Firms can also offer fewer services to those clients, he said. Kitces said another option is to charge those clients a base fee that at the very least allows the firm to break even for servicing them.
If the problem isn't addressed, what eventually winds up happening is firms start overcharging their higher-end clients to subsidize the less-profitable ones, Kitces said.
“If you’re feeling some pain around this, it is entirely normal because this is the trajectory of how advisory firms grow,” he said. “As we expand our capabilities to move up in revenue and provide deeper higher touch service, it creates tension around our difficulty to serve the clients profitably who were originally profitable for us.”
Kitces said the problem is only one example of how the growth of a firm aren't directly proportional to profits.

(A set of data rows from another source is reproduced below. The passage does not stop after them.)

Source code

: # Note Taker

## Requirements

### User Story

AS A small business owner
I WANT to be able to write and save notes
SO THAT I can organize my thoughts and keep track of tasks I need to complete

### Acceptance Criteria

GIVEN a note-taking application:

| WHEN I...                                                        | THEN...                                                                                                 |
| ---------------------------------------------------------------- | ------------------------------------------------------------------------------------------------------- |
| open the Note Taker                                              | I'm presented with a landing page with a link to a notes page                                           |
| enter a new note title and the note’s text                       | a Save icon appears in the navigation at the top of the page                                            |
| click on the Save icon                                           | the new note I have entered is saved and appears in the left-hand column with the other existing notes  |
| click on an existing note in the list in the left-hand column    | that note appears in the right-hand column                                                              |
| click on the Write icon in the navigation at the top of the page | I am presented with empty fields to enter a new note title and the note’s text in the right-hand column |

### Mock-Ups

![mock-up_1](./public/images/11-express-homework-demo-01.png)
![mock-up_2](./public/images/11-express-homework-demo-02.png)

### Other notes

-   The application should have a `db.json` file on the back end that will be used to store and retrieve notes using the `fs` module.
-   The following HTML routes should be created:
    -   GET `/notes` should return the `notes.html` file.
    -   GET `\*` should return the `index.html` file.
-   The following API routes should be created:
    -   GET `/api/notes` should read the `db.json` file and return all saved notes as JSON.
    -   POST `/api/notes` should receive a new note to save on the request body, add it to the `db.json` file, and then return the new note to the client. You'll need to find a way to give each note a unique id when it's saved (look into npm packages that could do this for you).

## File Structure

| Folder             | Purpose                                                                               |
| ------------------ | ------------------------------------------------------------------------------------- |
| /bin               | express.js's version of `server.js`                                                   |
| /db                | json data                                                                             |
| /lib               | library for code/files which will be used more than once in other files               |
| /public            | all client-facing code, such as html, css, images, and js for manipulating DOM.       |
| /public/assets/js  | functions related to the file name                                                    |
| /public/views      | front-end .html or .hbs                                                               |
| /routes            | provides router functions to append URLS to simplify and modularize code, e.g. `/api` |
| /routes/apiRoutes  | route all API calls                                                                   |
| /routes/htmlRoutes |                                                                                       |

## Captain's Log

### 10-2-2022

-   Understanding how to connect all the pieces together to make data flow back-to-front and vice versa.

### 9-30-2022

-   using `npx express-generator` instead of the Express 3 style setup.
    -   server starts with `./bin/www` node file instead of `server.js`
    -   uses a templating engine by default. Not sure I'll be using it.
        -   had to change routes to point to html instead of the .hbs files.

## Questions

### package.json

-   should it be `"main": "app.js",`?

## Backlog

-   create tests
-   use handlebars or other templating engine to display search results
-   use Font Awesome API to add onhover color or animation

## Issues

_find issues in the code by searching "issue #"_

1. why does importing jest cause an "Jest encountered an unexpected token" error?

He cited Earnings Before Owners' Compensation (EBOC), which is the profit an owner takes in after their expenses and salary. For a solo firm, he said, this is about 70% of the firm’s overall revenue. In comparison, it is only 40% for firms with revenues of $1 million to $10 million.

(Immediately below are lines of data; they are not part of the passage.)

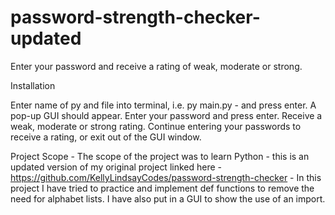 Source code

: # password-strength-checker-updated

Enter your password and receive a rating of weak, moderate or strong.

Installation

Enter name of py and file into terminal, i.e. py main.py - and press enter.
A pop-up GUI should appear. 
Enter your password and press enter.
Receive a weak, moderate or strong rating.
Continue entering your passwords to receive a rating, or exit out of the GUI window. 

Project Scope - The scope of the project was to learn Python - this is an updated version of my original project linked here -
https://github.com/KellyLindsayCodes/password-strength-checker -
In this project I have tried to practice and implement def functions to remove the need for alphabet lists. I have also put in a GUI to show the use of an import.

“When we’re a solo advisor and we do the planning and the investment operations and the trading and we’re chief cook and bottle washer and everything that is in between. We do a lot of stuff in the business and we get paid for all that stuff in the business,” Kitces said.
However, once the firm expands and brings on another advisor, that means the expenses go up, while the EBOC goes down, he explained.

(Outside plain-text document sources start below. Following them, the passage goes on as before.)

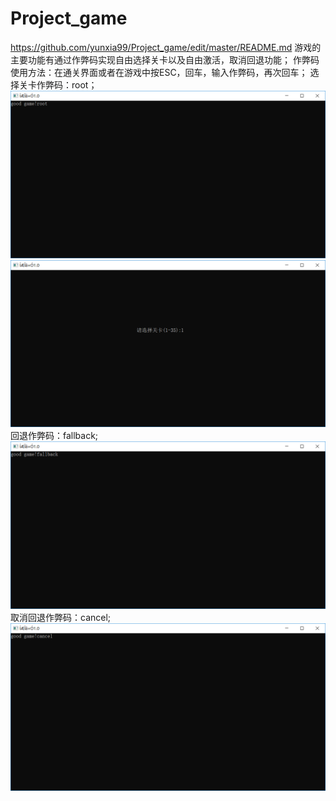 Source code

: # Project_game
https://github.com/yunxia99/Project_game/edit/master/README.md
游戏的主要功能有通过作弊码实现自由选择关卡以及自由激活，取消回退功能；
作弊码使用方法：在通关界面或者在游戏中按ESC，回车，输入作弊码，再次回车；
选择关卡作弊码：root；
![](https://github.com/yunxia99/Project_game/blob/master/Project_game/data/QQ%E6%88%AA%E5%9B%BE20181208234200.png)
![](https://github.com/yunxia99/Project_game/blob/master/Project_game/data/QQ%E6%88%AA%E5%9B%BE20181208234234.png)
回退作弊码：fallback;
![](https://github.com/yunxia99/Project_game/blob/master/Project_game/data/QQ%E6%88%AA%E5%9B%BE20181208234258.png)
取消回退作弊码：cancel;
![](https://github.com/yunxia99/Project_game/blob/master/Project_game/data/QQ%E6%88%AA%E5%9B%BE20181208234313.png)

“Now, I’m not serving all the clients and getting all the client service income and profitability,” he said. “I’m just getting profitability and service from my clients but other advisors have to get paid for the work they do.”
One of the reasons why the EBOC does not grow when a firm's revenues go from $1 million revenue to $10 million is that the number of owners also grows. When a firm adds a new owner, that owner becomes entitled to a portion of the profits, he said.
“As advisory firms grow, the profit pool gets bigger, and then it gets divided amongst more owners,” he said. “In order to sustain the business, the people that grow it need to have equity and they tend to expand equity at the same rate that they’re growing.”
The owners are getting a percentage of a larger number in profits, Kitces said, but they are still splitting it up among a greater number of partners. So, as the firm grows, the owners do take home more profits, however it may not be comparable to the growth of the firm, he added.
When firms grow, they also have to manage their growth. he said. They must only bring in more staff and advisors as the need fits.
“The primary determent of an advisor firm’s profitability is how effectively their staff is structured,” he said. “When we have team efficiently placed... we tend to get better numbers and metrics here, when we are mis-staffed ... we tend to get numbers that have material deviations.”
In fact, Kitces told the audience that the mantra of building economies of scale just does not hold up. A firm that brings in $1 million in revenue brings in the same percentage of profit as a firm with $10 million in revenue, he said.
“The idea that as advisory firms grow, they’re going to get economies of scale, we literally can’t find anywhere in the data [where that happens],” he told the audience. “[We see] remarkable little economies of scale.”